Please give every line below again exactly, but not its pictures.
+++ Supplied material
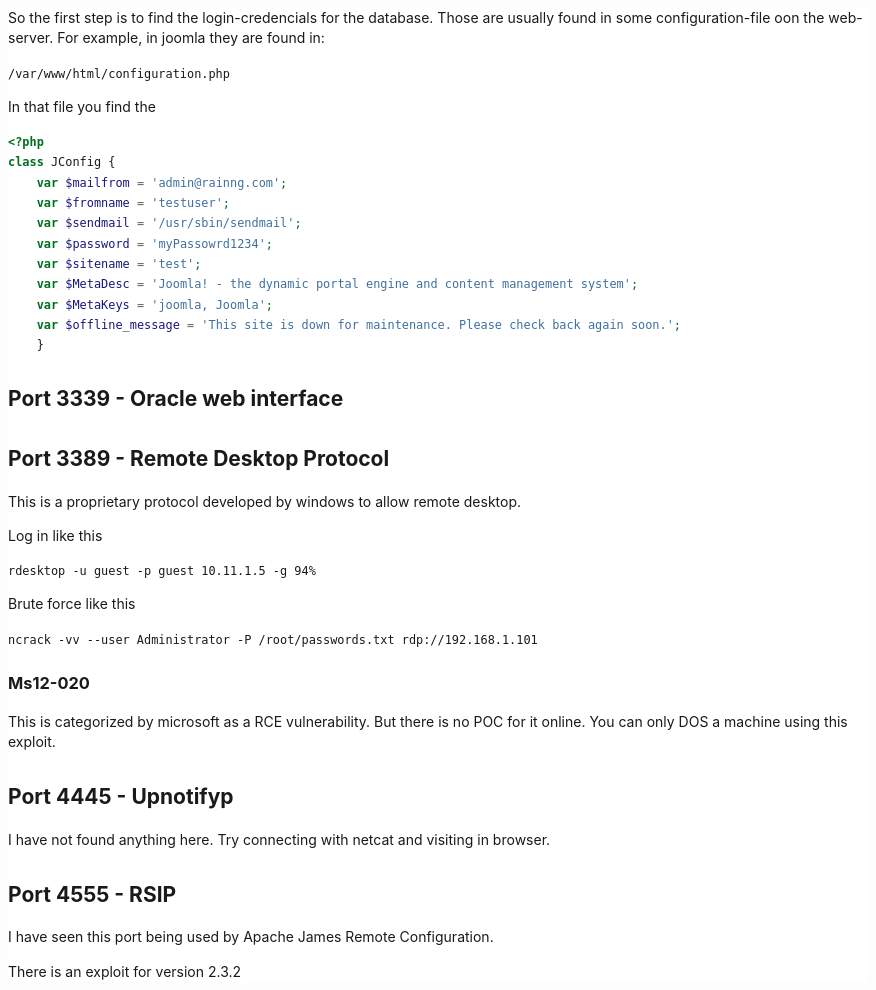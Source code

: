 So the first step is to find the login-credencials for the database. Those are usually found in some configuration-file oon the web-server. For example, in joomla they are found in:
```
/var/www/html/configuration.php
```
In that file you find the 

```php
<?php
class JConfig {
	var $mailfrom = 'admin@rainng.com';
	var $fromname = 'testuser';
	var $sendmail = '/usr/sbin/sendmail';
	var $password = 'myPassowrd1234';
	var $sitename = 'test';
	var $MetaDesc = 'Joomla! - the dynamic portal engine and content management system';
	var $MetaKeys = 'joomla, Joomla';
	var $offline_message = 'This site is down for maintenance. Please check back again soon.';
	}
 ```
    
    

## Port 3339 - Oracle web interface


## Port 3389 - Remote Desktop Protocol

This is a proprietary protocol developed by windows to allow remote desktop.

Log in like this
```
rdesktop -u guest -p guest 10.11.1.5 -g 94%
```

Brute force like this
```
ncrack -vv --user Administrator -P /root/passwords.txt rdp://192.168.1.101
```

### Ms12-020

This is categorized by microsoft as a RCE vulnerability. But there is no POC for it online. You can only DOS a machine using this exploit. 

## Port 4445 - Upnotifyp

I have not found anything here. Try connecting with netcat and visiting in browser.

## Port 4555 - RSIP

I have seen this port being used by Apache James Remote Configuration. 

There is an exploit for version 2.3.2
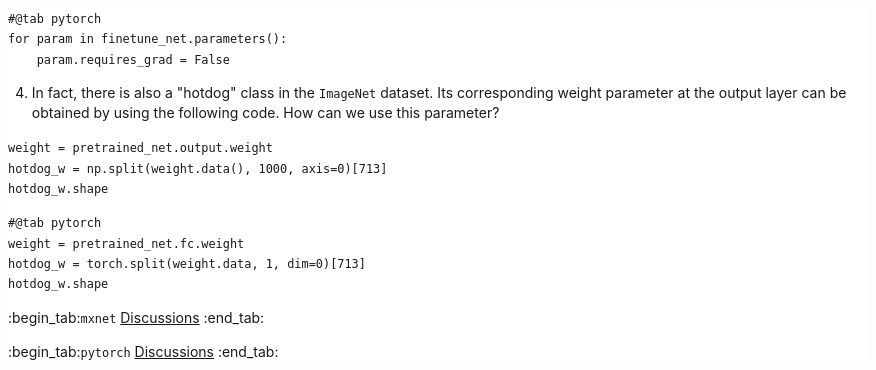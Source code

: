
 ```{.python .input}
#@tab pytorch
for param in finetune_net.parameters():
    param.requires_grad = False
```

4. In fact, there is also a "hotdog" class in the `ImageNet` dataset. Its corresponding weight parameter at the output layer can be obtained by using the following code. How can we use this parameter?

```{.python .input}
weight = pretrained_net.output.weight
hotdog_w = np.split(weight.data(), 1000, axis=0)[713]
hotdog_w.shape
```

```{.python .input}
#@tab pytorch
weight = pretrained_net.fc.weight
hotdog_w = torch.split(weight.data, 1, dim=0)[713]
hotdog_w.shape
```

:begin_tab:`mxnet`
[Discussions](https://discuss.d2l.ai/t/368)
:end_tab:

:begin_tab:`pytorch`
[Discussions](https://discuss.d2l.ai/t/1439)
:end_tab:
++++++
**Result of this exercise**
Source code

: So the first step is to find the login-credencials for the database. Those are usually found in some configuration-file oon the web-server. For example, in joomla they are found in:
```
/var/www/html/configuration.php
```
In that file you find the 

```php
<?php
class JConfig {
	var $mailfrom = 'admin@rainng.com';
	var $fromname = 'testuser';
	var $sendmail = '/usr/sbin/sendmail';
	var $password = 'myPassowrd1234';
	var $sitename = 'test';
	var $MetaDesc = 'Joomla! - the dynamic portal engine and content management system';
	var $MetaKeys = 'joomla, Joomla';
	var $offline_message = 'This site is down for maintenance. Please check back again soon.';
	}
 ```
    
    

## Port 3339 - Oracle web interface


## Port 3389 - Remote Desktop Protocol

This is a proprietary protocol developed by windows to allow remote desktop.

Log in like this
```
rdesktop -u guest -p guest 10.11.1.5 -g 94%
```

Brute force like this
```
ncrack -vv --user Administrator -P /root/passwords.txt rdp://192.168.1.101
```

### Ms12-020

This is categorized by microsoft as a RCE vulnerability. But there is no POC for it online. You can only DOS a machine using this exploit. 

## Port 4445 - Upnotifyp

I have not found anything here. Try connecting with netcat and visiting in browser.

## Port 4555 - RSIP

I have seen this port being used by Apache James Remote Configuration. 

There is an exploit for version 2.3.2
Source code

:
 ```{.python .input}
#@tab pytorch
for param in finetune_net.parameters():
    param.requires_grad = False
```

4. In fact, there is also a "hotdog" class in the `ImageNet` dataset. Its corresponding weight parameter at the output layer can be obtained by using the following code. How can we use this parameter?

```{.python .input}
weight = pretrained_net.output.weight
hotdog_w = np.split(weight.data(), 1000, axis=0)[713]
hotdog_w.shape
```

```{.python .input}
#@tab pytorch
weight = pretrained_net.fc.weight
hotdog_w = torch.split(weight.data, 1, dim=0)[713]
hotdog_w.shape
```

:begin_tab:`mxnet`
[Discussions](https://discuss.d2l.ai/t/368)
:end_tab:

:begin_tab:`pytorch`
[Discussions](https://discuss.d2l.ai/t/1439)
:end_tab:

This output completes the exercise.